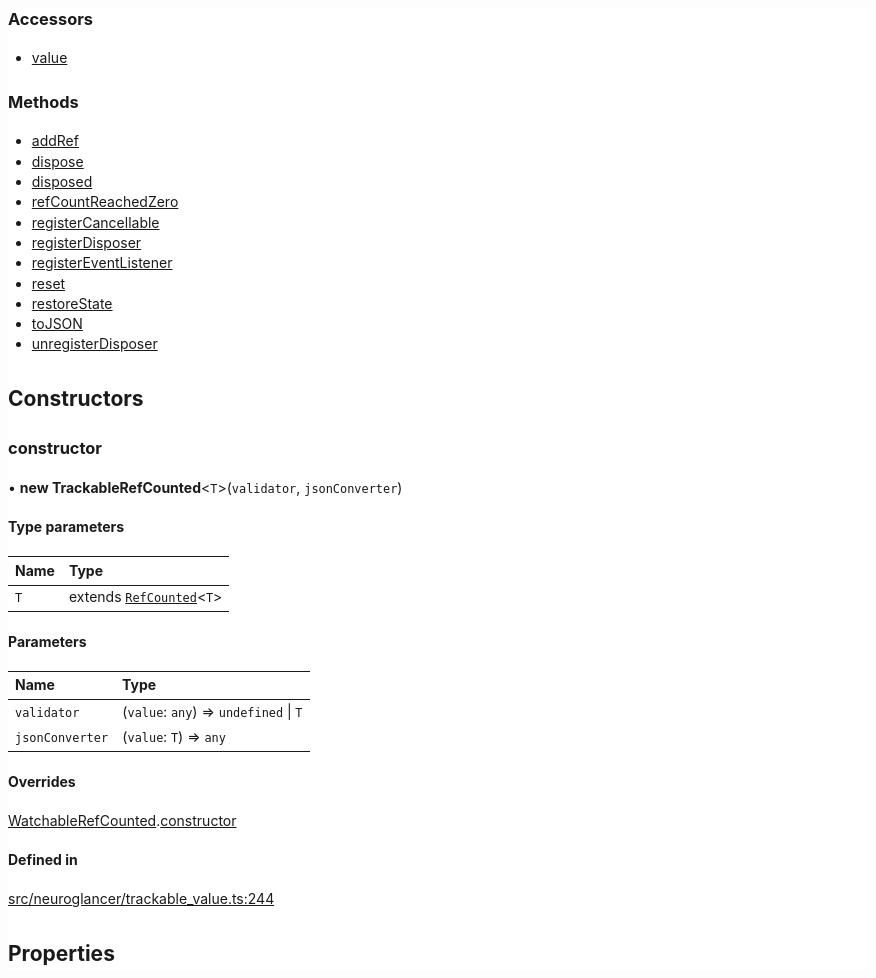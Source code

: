 ### Accessors

- [value](neuroglancer_trackable_value.TrackableRefCounted.md#value)

### Methods

- [addRef](neuroglancer_trackable_value.TrackableRefCounted.md#addref)
- [dispose](neuroglancer_trackable_value.TrackableRefCounted.md#dispose)
- [disposed](neuroglancer_trackable_value.TrackableRefCounted.md#disposed)
- [refCountReachedZero](neuroglancer_trackable_value.TrackableRefCounted.md#refcountreachedzero)
- [registerCancellable](neuroglancer_trackable_value.TrackableRefCounted.md#registercancellable)
- [registerDisposer](neuroglancer_trackable_value.TrackableRefCounted.md#registerdisposer)
- [registerEventListener](neuroglancer_trackable_value.TrackableRefCounted.md#registereventlistener)
- [reset](neuroglancer_trackable_value.TrackableRefCounted.md#reset)
- [restoreState](neuroglancer_trackable_value.TrackableRefCounted.md#restorestate)
- [toJSON](neuroglancer_trackable_value.TrackableRefCounted.md#tojson)
- [unregisterDisposer](neuroglancer_trackable_value.TrackableRefCounted.md#unregisterdisposer)

## Constructors

### constructor

• **new TrackableRefCounted**<`T`\>(`validator`, `jsonConverter`)

#### Type parameters

| Name | Type |
| :------ | :------ |
| `T` | extends [`RefCounted`](neuroglancer_util_disposable.RefCounted.md)<`T`\> |

#### Parameters

| Name | Type |
| :------ | :------ |
| `validator` | (`value`: `any`) => `undefined` \| `T` |
| `jsonConverter` | (`value`: `T`) => `any` |

#### Overrides

[WatchableRefCounted](neuroglancer_trackable_value.WatchableRefCounted.md).[constructor](neuroglancer_trackable_value.WatchableRefCounted.md#constructor)

#### Defined in

[src/neuroglancer/trackable_value.ts:244](https://github.com/ActiveBrainAtlas2/neuroglancer/blob/91617476/src/neuroglancer/trackable_value.ts#L244)

## Properties
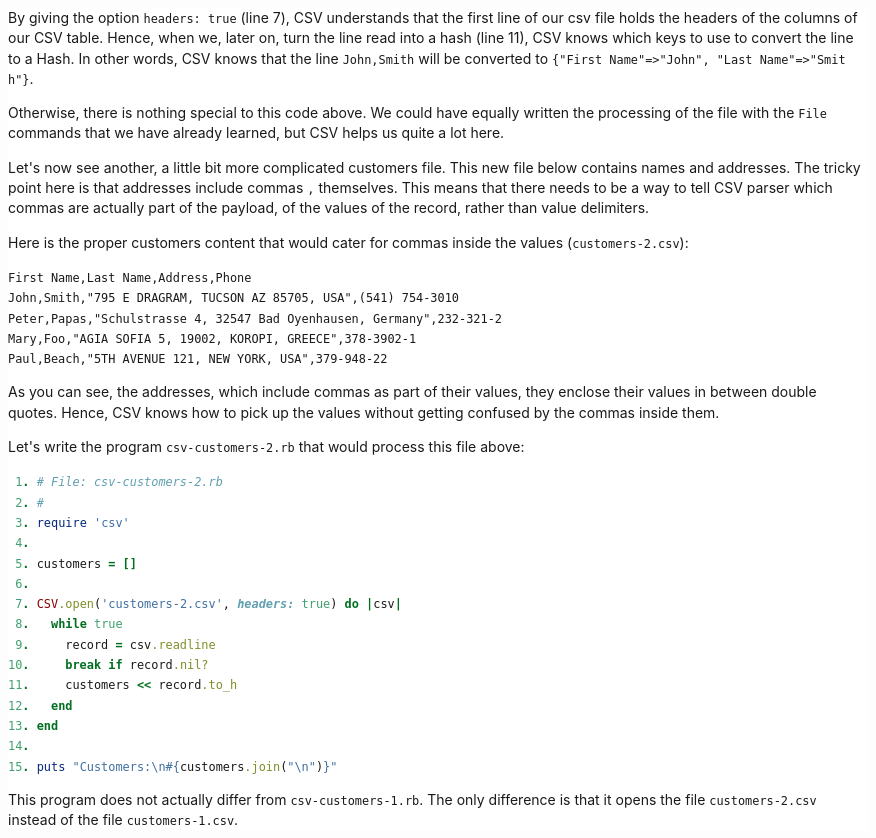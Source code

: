 By giving the option `headers: true` (line 7), CSV understands that the first line of our csv file holds the headers of the columns of our CSV table.
Hence, when we, later on, turn the line read into a hash (line 11), CSV knows which keys to use to convert the line to a Hash. In other words, CSV knows that
the line `John,Smith` will be converted to `{"First Name"=>"John", "Last Name"=>"Smith"}`.
 
Otherwise, there is nothing special to this code above. We could have equally written the processing of the file with the `File` commands that we have
already learned, but CSV helps us quite a lot here.

Let's now see another, a little bit more complicated customers file. This new file below contains names and addresses. The tricky point 
here is that addresses include commas `,` themselves. This means that there needs to be a way to tell CSV parser which commas are
actually part of the payload, of the values of the record, rather than value delimiters.

Here is the proper customers content that would cater for commas inside the values (`customers-2.csv`):

``` text
First Name,Last Name,Address,Phone
John,Smith,"795 E DRAGRAM, TUCSON AZ 85705, USA",(541) 754-3010
Peter,Papas,"Schulstrasse 4, 32547 Bad Oyenhausen, Germany",232-321-2
Mary,Foo,"AGIA SOFIA 5, 19002, KOROPI, GREECE",378-3902-1
Paul,Beach,"5TH AVENUE 121, NEW YORK, USA",379-948-22

```

As you can see, the addresses, which include commas as part of their values, they enclose their values in between double quotes. Hence, CSV
knows how to pick up the values without getting confused by the commas inside them.

Let's write the program `csv-customers-2.rb` that would process this file above:

``` ruby
 1. # File: csv-customers-2.rb
 2. #
 3. require 'csv'
 4. 
 5. customers = []
 6. 
 7. CSV.open('customers-2.csv', headers: true) do |csv|
 8.   while true
 9.     record = csv.readline
10.     break if record.nil?
11.     customers << record.to_h
12.   end
13. end
14. 
15. puts "Customers:\n#{customers.join("\n")}"
```

This program does not actually differ from `csv-customers-1.rb`. The only difference is that it opens the file `customers-2.csv` instead of the
file `customers-1.csv`.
==========
§ WORK TO BE COMPLETED
Give back, word for word, only the lines above from the line holding "## Constructors" to the line holding "#### Defined in", both included.

§ TASK SOLUTION
## Constructors

### constructor

• **new TrackableRefCounted**<`T`\>(`validator`, `jsonConverter`)

#### Type parameters

| Name | Type |
| :------ | :------ |
| `T` | extends [`RefCounted`](neuroglancer_util_disposable.RefCounted.md)<`T`\> |

#### Parameters

| Name | Type |
| :------ | :------ |
| `validator` | (`value`: `any`) => `undefined` \| `T` |
| `jsonConverter` | (`value`: `T`) => `any` |

#### Overrides

[WatchableRefCounted](neuroglancer_trackable_value.WatchableRefCounted.md).[constructor](neuroglancer_trackable_value.WatchableRefCounted.md#constructor)

#### Defined in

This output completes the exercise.